Readers’ Feedback on excerpts from The Love We Had; #1

Photo by Nathan Walker on Unsplash

The novel The Love We Had has been presented to readers through the publication of chapters from the novel in the publication ILLUMINATION Book Chapters, and through shorter excerpts in various publications on medium.com.

We are very pleased with the positive response from many readers, and in this series, we will share some of the feedback along with quotes from chapters that readers have commented on.

The purpose of this is to make visible the reader responses we have received after publishing excerpts from the book. In this way, we want to make the novel available to more readers.

#1 The Gray Is Invading the Mind

Excerpt from chapter 43, The Love We Had, A Novel

I’m about to lose my night’s sleep again. I know that in his universe I no longer mean anything. I’m unimportant, I’m zero. It’s so painful and difficult. It’s worst at night. I lie and feel numb inside. I feel like it’s starting to lose its grip, I’m afraid I’m losing myself.

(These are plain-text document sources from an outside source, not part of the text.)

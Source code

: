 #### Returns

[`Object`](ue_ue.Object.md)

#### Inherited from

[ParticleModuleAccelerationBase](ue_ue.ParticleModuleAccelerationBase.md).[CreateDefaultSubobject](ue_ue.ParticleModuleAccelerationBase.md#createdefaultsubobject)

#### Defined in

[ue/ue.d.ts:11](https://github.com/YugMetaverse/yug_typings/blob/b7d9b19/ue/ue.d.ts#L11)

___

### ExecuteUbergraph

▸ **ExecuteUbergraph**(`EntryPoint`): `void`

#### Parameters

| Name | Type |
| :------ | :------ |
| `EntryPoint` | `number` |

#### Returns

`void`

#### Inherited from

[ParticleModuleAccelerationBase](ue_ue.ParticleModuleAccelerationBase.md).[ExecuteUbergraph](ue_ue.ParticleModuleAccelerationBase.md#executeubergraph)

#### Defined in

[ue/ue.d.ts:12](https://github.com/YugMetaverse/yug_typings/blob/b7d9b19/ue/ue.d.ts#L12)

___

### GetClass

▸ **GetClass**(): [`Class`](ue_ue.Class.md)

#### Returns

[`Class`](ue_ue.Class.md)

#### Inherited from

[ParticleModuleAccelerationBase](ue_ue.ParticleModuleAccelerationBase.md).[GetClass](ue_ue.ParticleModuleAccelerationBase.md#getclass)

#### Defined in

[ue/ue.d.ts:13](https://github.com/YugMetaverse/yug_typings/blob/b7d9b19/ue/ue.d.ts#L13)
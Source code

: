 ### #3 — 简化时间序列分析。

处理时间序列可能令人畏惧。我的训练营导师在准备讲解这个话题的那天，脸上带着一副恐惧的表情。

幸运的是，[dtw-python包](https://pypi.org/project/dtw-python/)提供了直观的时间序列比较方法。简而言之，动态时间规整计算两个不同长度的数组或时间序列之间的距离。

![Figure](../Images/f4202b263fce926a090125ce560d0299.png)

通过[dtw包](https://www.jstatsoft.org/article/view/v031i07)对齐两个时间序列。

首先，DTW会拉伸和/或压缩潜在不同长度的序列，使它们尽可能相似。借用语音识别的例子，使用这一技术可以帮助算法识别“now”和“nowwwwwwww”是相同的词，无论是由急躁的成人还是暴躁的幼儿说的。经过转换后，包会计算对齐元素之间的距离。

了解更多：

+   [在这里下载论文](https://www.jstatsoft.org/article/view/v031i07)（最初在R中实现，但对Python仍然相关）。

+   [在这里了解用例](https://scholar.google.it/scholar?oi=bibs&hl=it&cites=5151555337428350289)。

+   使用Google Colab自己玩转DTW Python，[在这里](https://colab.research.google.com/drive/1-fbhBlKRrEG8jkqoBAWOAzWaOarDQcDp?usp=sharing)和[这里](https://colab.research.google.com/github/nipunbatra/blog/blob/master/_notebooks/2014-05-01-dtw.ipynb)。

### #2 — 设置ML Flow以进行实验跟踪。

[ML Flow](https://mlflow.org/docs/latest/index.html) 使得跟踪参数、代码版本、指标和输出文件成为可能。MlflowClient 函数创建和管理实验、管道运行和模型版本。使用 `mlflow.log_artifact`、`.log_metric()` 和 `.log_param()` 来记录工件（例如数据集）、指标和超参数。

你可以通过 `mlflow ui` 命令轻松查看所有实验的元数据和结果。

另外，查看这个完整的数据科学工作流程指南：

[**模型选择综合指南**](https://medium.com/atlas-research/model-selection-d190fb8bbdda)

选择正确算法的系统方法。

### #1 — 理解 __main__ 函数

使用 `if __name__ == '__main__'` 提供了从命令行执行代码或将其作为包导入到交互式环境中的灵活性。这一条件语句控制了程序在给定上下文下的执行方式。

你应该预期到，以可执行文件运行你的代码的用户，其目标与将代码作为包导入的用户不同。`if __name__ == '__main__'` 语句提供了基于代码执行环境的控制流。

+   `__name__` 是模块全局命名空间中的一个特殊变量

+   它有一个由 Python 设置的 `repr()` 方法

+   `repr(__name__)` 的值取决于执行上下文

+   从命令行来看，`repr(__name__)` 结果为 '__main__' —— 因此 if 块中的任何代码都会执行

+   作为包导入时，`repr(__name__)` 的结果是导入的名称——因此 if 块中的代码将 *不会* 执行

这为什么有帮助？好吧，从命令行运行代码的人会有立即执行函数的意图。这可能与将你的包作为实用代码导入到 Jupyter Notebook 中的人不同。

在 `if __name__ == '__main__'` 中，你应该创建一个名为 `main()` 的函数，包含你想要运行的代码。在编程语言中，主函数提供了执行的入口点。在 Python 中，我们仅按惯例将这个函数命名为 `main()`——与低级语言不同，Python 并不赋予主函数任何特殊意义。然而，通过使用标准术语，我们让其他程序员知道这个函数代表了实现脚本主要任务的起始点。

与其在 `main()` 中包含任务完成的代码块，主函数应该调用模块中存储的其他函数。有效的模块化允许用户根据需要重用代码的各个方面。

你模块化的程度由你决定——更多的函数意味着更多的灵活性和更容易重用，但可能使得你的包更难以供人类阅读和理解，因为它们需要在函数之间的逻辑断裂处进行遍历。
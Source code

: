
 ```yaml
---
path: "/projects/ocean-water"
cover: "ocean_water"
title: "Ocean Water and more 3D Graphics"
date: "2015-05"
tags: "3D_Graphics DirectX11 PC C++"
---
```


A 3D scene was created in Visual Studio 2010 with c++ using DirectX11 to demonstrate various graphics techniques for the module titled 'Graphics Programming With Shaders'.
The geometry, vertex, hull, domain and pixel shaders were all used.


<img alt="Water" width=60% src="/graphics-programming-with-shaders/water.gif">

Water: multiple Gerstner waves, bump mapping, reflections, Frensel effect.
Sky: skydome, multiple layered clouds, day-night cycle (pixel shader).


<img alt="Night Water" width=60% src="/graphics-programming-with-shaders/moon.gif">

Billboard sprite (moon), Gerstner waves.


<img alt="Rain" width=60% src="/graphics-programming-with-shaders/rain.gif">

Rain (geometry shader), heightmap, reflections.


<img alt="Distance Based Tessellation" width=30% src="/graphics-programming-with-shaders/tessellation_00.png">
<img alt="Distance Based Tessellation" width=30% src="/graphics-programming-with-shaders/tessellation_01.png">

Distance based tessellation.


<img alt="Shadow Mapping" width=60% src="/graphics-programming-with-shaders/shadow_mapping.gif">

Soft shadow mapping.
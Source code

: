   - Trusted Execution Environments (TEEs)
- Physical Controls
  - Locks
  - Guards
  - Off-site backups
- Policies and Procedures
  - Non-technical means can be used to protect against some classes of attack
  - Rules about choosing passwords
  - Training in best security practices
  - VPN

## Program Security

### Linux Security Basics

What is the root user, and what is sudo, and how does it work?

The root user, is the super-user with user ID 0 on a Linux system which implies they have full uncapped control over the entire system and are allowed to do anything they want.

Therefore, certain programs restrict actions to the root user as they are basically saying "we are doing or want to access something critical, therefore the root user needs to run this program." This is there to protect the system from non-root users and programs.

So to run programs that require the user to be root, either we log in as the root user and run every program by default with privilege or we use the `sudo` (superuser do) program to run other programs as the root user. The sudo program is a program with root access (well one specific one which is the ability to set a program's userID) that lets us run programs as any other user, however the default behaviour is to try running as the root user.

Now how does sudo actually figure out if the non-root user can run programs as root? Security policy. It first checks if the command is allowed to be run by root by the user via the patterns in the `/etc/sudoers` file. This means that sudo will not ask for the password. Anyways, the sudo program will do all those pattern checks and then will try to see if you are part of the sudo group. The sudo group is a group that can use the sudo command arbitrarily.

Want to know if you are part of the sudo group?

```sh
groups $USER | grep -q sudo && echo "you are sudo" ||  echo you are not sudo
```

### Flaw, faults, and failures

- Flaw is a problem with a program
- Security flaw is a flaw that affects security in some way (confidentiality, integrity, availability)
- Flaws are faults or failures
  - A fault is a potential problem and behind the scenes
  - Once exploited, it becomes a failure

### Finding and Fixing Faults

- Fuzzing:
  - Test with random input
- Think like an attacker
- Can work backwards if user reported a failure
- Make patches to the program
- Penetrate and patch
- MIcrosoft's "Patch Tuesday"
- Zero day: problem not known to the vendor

It happens so easily, the balance is disturbed, we cannot talk to each other. I experienced so many times how it was locked. He messed it up, and so did I. I was dragged under water and could not breathe, he went into a deadlock, and then it is difficult to talk.

#1.1

“This is fierce writing on narcissistic abuse — this is exactly what it feels like. Thank you for capturing this so eloquently. I can’t wait to read more!” (Bridget Vaughn)

#1.2

“Great words! I really liked this excerpt.” (Sharing Randomly)

#1.3

“Very relatable dynamic… beautifully written. I love the title too.” (Anne Shark)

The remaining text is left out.